LE PRINCE DE TALLEYRAND A LA PRINCESSE DE VAUDÉMONT.
«Londres, le 16 mai 1832.
»Le ministère Grey reste; les détails de l'arrangement se font à l'heure où je vous écris. La crise se simplifie. Certainement, nous venons de passer les trois jours les plus singuliers que l'histoire d'aucun pays puisse fournir. Chacun reprend sa place ce soir. Je désire fort que tout ce qui s'est passé soit bien compris à Paris, et bien compris, cela ne fait pas tort au caractère du duc de Wellington, comme homme.—J'ai reçu mon congé et Durant partira pour Londres quand je lui écrirai; il est officiellement nommé. Lord Granville retourne à Paris. Je ne profiterai de mon congé que quand les choses seront bien établies ici, et auront repris la marche accoutumée.

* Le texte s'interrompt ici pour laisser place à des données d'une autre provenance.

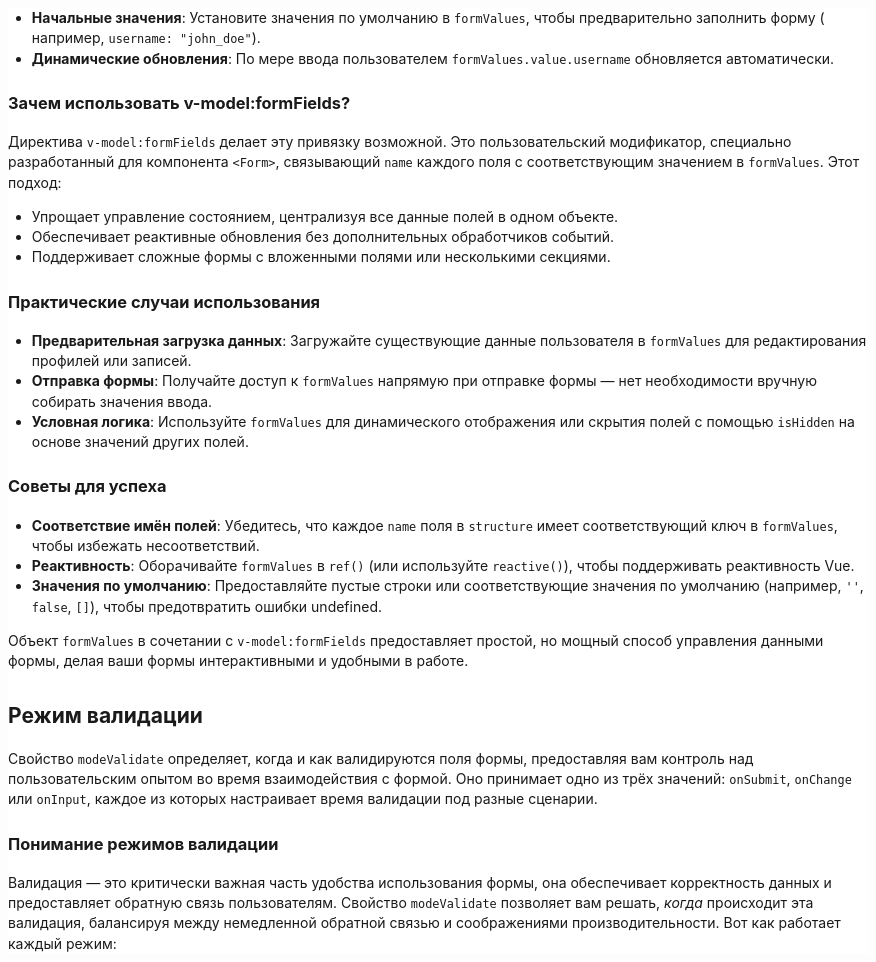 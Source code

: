 - **Начальные значения**: Установите значения по умолчанию в `formValues`, чтобы предварительно заполнить форму (
  например, `username: "john_doe"`).
- **Динамические обновления**: По мере ввода пользователем `formValues.value.username` обновляется автоматически.

<h3 id="why-use-v-model-formfields">Зачем использовать v-model:formFields?</h3>

Директива `v-model:formFields` делает эту привязку возможной. Это пользовательский модификатор, специально разработанный
для компонента `<Form>`, связывающий `name` каждого поля с соответствующим значением в `formValues`. Этот подход:

- Упрощает управление состоянием, централизуя все данные полей в одном объекте.
- Обеспечивает реактивные обновления без дополнительных обработчиков событий.
- Поддерживает сложные формы с вложенными полями или несколькими секциями.

<h3 id="practical-use-cases">Практические случаи использования</h3>

- **Предварительная загрузка данных**: Загружайте существующие данные пользователя в `formValues` для редактирования
  профилей или записей.
- **Отправка формы**: Получайте доступ к `formValues` напрямую при отправке формы — нет необходимости вручную собирать
  значения ввода.
- **Условная логика**: Используйте `formValues` для динамического отображения или скрытия полей с помощью `isHidden` на
  основе значений других полей.

<h3 id="tips-for-success">Советы для успеха</h3>

- **Соответствие имён полей**: Убедитесь, что каждое `name` поля в `structure` имеет соответствующий ключ в
  `formValues`, чтобы избежать несоответствий.
- **Реактивность**: Оборачивайте `formValues` в `ref()` (или используйте `reactive()`), чтобы поддерживать реактивность
  Vue.
- **Значения по умолчанию**: Предоставляйте пустые строки или соответствующие значения по умолчанию (например, `''`,
  `false`, `[]`), чтобы предотвратить ошибки undefined.

Объект `formValues` в сочетании с `v-model:formFields` предоставляет простой, но мощный способ управления данными формы,
делая ваши формы интерактивными и удобными в работе.

<h2 id="validate-mode">Режим валидации</h2>

Свойство `modeValidate` определяет, когда и как валидируются поля формы, предоставляя вам контроль над пользовательским
опытом во время взаимодействия с формой. Оно принимает одно из трёх значений: `onSubmit`, `onChange` или `onInput`,
каждое из которых настраивает время валидации под разные сценарии.

<h3 id="understanding-validation-modes">Понимание режимов валидации</h3>

Валидация — это критически важная часть удобства использования формы, она обеспечивает корректность данных и
предоставляет обратную связь пользователям. Свойство `modeValidate` позволяет вам решать, *когда* происходит эта
валидация, балансируя между немедленной обратной связью и соображениями производительности. Вот как работает каждый
режим:
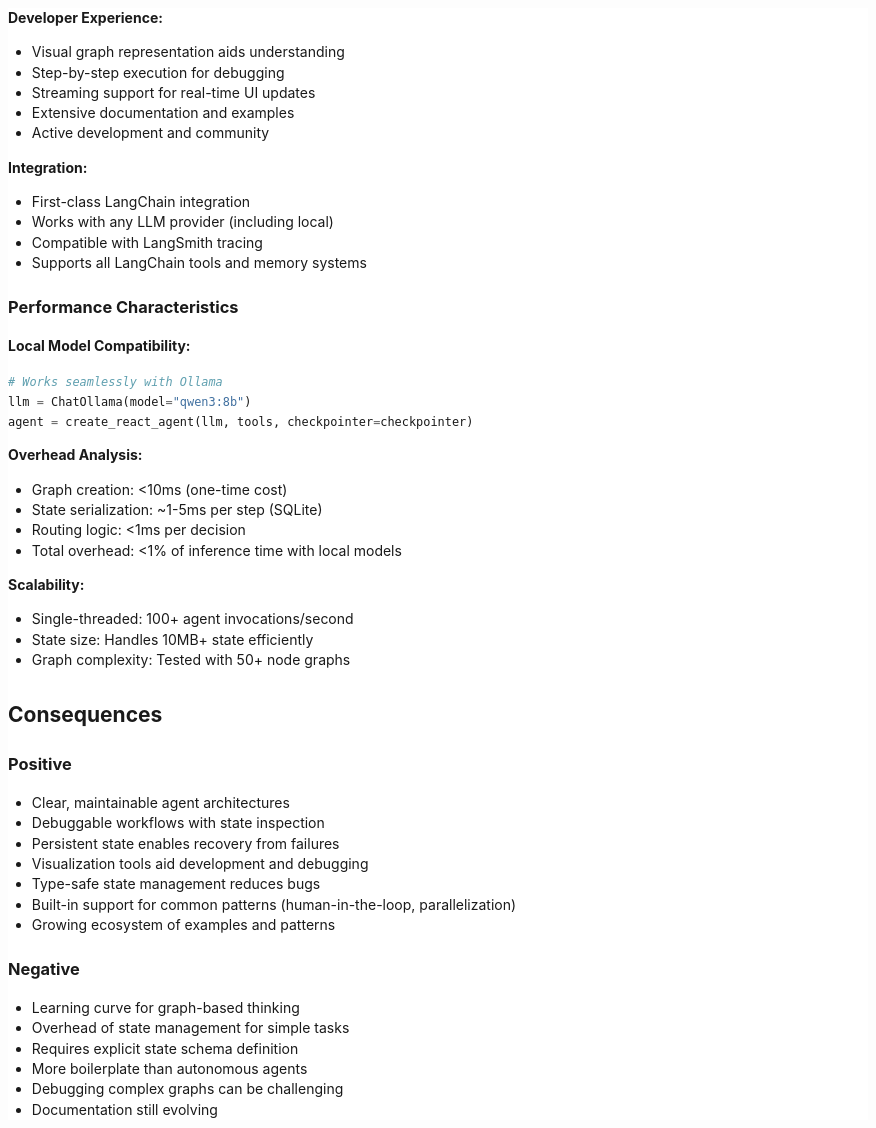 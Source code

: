 **Developer Experience:**
- Visual graph representation aids understanding
- Step-by-step execution for debugging
- Streaming support for real-time UI updates
- Extensive documentation and examples
- Active development and community

**Integration:**
- First-class LangChain integration
- Works with any LLM provider (including local)
- Compatible with LangSmith tracing
- Supports all LangChain tools and memory systems

### Performance Characteristics

**Local Model Compatibility:**
```python
# Works seamlessly with Ollama
llm = ChatOllama(model="qwen3:8b")
agent = create_react_agent(llm, tools, checkpointer=checkpointer)
```

**Overhead Analysis:**
- Graph creation: <10ms (one-time cost)
- State serialization: ~1-5ms per step (SQLite)
- Routing logic: <1ms per decision
- Total overhead: <1% of inference time with local models

**Scalability:**
- Single-threaded: 100+ agent invocations/second
- State size: Handles 10MB+ state efficiently
- Graph complexity: Tested with 50+ node graphs

## Consequences

### Positive
- Clear, maintainable agent architectures
- Debuggable workflows with state inspection
- Persistent state enables recovery from failures
- Visualization tools aid development and debugging
- Type-safe state management reduces bugs
- Built-in support for common patterns (human-in-the-loop, parallelization)
- Growing ecosystem of examples and patterns

### Negative
- Learning curve for graph-based thinking
- Overhead of state management for simple tasks
- Requires explicit state schema definition
- More boilerplate than autonomous agents
- Debugging complex graphs can be challenging
- Documentation still evolving
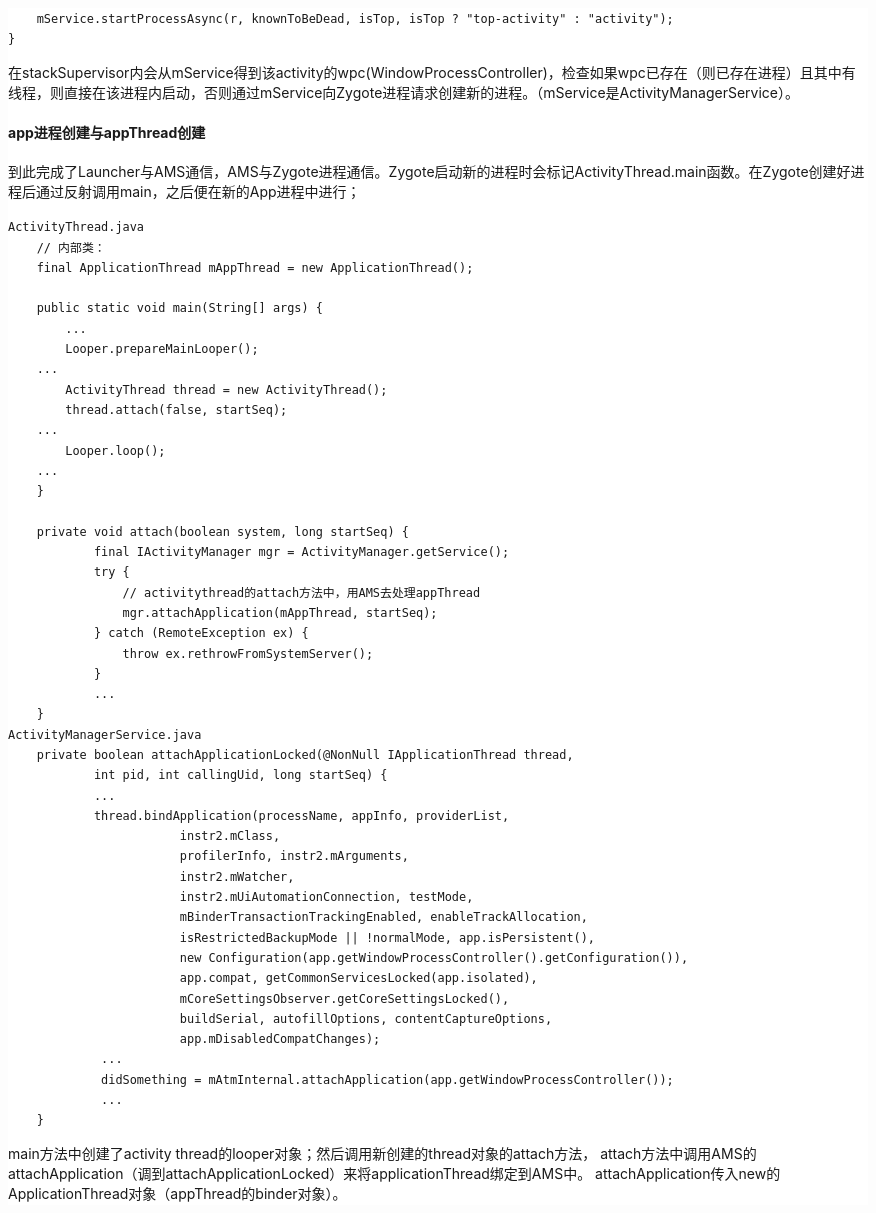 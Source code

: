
 ```
    mService.startProcessAsync(r, knownToBeDead, isTop, isTop ? "top-activity" : "activity");
}
```
在stackSupervisor内会从mService得到该activity的wpc(WindowProcessController)，检查如果wpc已存在（则已存在进程）且其中有线程，则直接在该进程内启动，否则通过mService向Zygote进程请求创建新的进程。（mService是ActivityManagerService）。

#### app进程创建与appThread创建
 到此完成了Launcher与AMS通信，AMS与Zygote进程通信。Zygote启动新的进程时会标记ActivityThread.main函数。在Zygote创建好进程后通过反射调用main，之后便在新的App进程中进行；
```
ActivityThread.java
    // 内部类：
    final ApplicationThread mAppThread = new ApplicationThread();

    public static void main(String[] args) {
        ...
        Looper.prepareMainLooper();
	...
        ActivityThread thread = new ActivityThread();
        thread.attach(false, startSeq);
	...
        Looper.loop();
	...
    }

    private void attach(boolean system, long startSeq) {
            final IActivityManager mgr = ActivityManager.getService();
            try {
                // activitythread的attach方法中，用AMS去处理appThread
                mgr.attachApplication(mAppThread, startSeq);
            } catch (RemoteException ex) {
                throw ex.rethrowFromSystemServer();
            }
            ...
    }
ActivityManagerService.java
    private boolean attachApplicationLocked(@NonNull IApplicationThread thread,
            int pid, int callingUid, long startSeq) {
            ...
            thread.bindApplication(processName, appInfo, providerList,
                        instr2.mClass,
                        profilerInfo, instr2.mArguments,
                        instr2.mWatcher,
                        instr2.mUiAutomationConnection, testMode,
                        mBinderTransactionTrackingEnabled, enableTrackAllocation,
                        isRestrictedBackupMode || !normalMode, app.isPersistent(),
                        new Configuration(app.getWindowProcessController().getConfiguration()),
                        app.compat, getCommonServicesLocked(app.isolated),
                        mCoreSettingsObserver.getCoreSettingsLocked(),
                        buildSerial, autofillOptions, contentCaptureOptions,
                        app.mDisabledCompatChanges);
             ...
             didSomething = mAtmInternal.attachApplication(app.getWindowProcessController());
             ...
    }
```
main方法中创建了activity thread的looper对象；然后调用新创建的thread对象的attach方法，
attach方法中调用AMS的attachApplication（调到attachApplicationLocked）来将applicationThread绑定到AMS中。
attachApplication传入new的ApplicationThread对象（appThread的binder对象）。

»Le dîner du roi hier a été singulier; nous n'avions ni ministres, ni grands officiers.—Les démissions subsistaient encore jusqu'à dix heures du soir...»
LE GÉNÉRAL SÉBASTIANI AU PRINCE DE TALLEYRAND.
«Paris, 16 mai 1832.
»Mon prince,
»J'ai à vous annoncer une triste nouvelle. M. Périer a terminé ce matin son honorable et laborieuse carrière.
»Vous partagerez avec moi, mon prince, avec tous ceux qui avaient apprécié le dévouement éclairé de ce généreux citoyen, la douleur profonde que nous cause sa perte prématurée—perte qui nous est d'autant plus sensible aujourd'hui, qu'une crise dont on espérait une heureuse issue, nous a fait conserver jusqu'aux derniers jours, l'espoir de le voir rendu aux affaires et au pays.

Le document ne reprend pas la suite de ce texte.